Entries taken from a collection
════
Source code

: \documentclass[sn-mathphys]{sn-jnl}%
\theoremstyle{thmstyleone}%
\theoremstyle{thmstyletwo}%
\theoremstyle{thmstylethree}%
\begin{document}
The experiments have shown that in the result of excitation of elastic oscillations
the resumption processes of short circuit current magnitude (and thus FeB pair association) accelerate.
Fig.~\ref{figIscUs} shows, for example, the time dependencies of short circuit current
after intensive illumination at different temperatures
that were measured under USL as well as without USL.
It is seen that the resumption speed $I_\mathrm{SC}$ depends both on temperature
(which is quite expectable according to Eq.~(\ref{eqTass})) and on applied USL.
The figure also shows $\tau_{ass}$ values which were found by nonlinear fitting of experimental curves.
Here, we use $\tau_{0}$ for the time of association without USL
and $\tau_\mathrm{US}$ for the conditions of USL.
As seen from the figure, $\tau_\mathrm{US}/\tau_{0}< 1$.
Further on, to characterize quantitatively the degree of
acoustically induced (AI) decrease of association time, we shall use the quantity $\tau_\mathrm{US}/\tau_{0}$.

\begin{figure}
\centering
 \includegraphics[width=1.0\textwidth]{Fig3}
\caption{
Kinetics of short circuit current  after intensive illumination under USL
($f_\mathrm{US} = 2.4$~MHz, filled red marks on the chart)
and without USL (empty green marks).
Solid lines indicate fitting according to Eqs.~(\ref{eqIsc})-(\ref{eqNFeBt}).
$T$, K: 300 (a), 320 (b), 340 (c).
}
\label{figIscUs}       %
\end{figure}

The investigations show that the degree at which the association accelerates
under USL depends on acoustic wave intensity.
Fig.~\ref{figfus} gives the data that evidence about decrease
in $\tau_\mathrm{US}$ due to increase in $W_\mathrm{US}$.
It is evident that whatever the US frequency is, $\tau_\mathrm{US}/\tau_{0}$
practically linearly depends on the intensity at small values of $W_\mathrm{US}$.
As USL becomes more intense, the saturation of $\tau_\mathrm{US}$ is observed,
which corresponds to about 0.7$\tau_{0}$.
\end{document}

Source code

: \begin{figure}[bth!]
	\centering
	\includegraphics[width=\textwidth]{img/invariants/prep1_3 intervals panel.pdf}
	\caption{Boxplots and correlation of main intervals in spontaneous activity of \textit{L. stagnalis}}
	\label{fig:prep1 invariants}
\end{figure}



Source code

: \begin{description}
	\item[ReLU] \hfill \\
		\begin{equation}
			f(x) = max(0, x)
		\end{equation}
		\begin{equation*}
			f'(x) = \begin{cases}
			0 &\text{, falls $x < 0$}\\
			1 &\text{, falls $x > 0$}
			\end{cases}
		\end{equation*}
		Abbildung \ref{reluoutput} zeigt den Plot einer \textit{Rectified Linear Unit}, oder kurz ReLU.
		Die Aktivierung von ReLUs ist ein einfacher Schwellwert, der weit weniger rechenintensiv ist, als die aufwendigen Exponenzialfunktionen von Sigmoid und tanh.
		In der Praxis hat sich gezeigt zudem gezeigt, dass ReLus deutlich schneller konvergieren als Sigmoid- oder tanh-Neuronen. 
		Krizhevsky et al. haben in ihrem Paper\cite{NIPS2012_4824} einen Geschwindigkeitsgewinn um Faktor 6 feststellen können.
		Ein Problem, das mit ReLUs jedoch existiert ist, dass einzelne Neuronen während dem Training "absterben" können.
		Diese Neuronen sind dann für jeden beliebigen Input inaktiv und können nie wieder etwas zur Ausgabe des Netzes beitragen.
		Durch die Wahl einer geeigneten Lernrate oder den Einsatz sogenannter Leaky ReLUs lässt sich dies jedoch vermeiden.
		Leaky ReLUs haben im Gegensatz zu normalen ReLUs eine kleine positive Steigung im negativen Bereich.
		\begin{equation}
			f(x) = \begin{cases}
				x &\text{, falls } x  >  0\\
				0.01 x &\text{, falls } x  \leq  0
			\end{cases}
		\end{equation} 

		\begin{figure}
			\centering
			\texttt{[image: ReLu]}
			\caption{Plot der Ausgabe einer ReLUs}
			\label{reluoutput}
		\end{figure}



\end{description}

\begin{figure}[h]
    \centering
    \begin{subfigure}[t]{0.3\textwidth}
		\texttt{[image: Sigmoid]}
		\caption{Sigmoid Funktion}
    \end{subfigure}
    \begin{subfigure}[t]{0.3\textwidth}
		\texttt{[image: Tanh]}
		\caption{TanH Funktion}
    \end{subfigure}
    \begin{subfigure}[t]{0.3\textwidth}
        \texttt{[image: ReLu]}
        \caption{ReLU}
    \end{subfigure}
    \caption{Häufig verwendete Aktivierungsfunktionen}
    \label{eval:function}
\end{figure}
════
The lines that contain the word "haben" are wanted; copy each of them from the records.

		Krizhevsky et al. haben in ihrem Paper\cite{NIPS2012_4824} einen Geschwindigkeitsgewinn um Faktor 6 feststellen können.
		Leaky ReLUs haben im Gegensatz zu normalen ReLUs eine kleine positive Steigung im negativen Bereich.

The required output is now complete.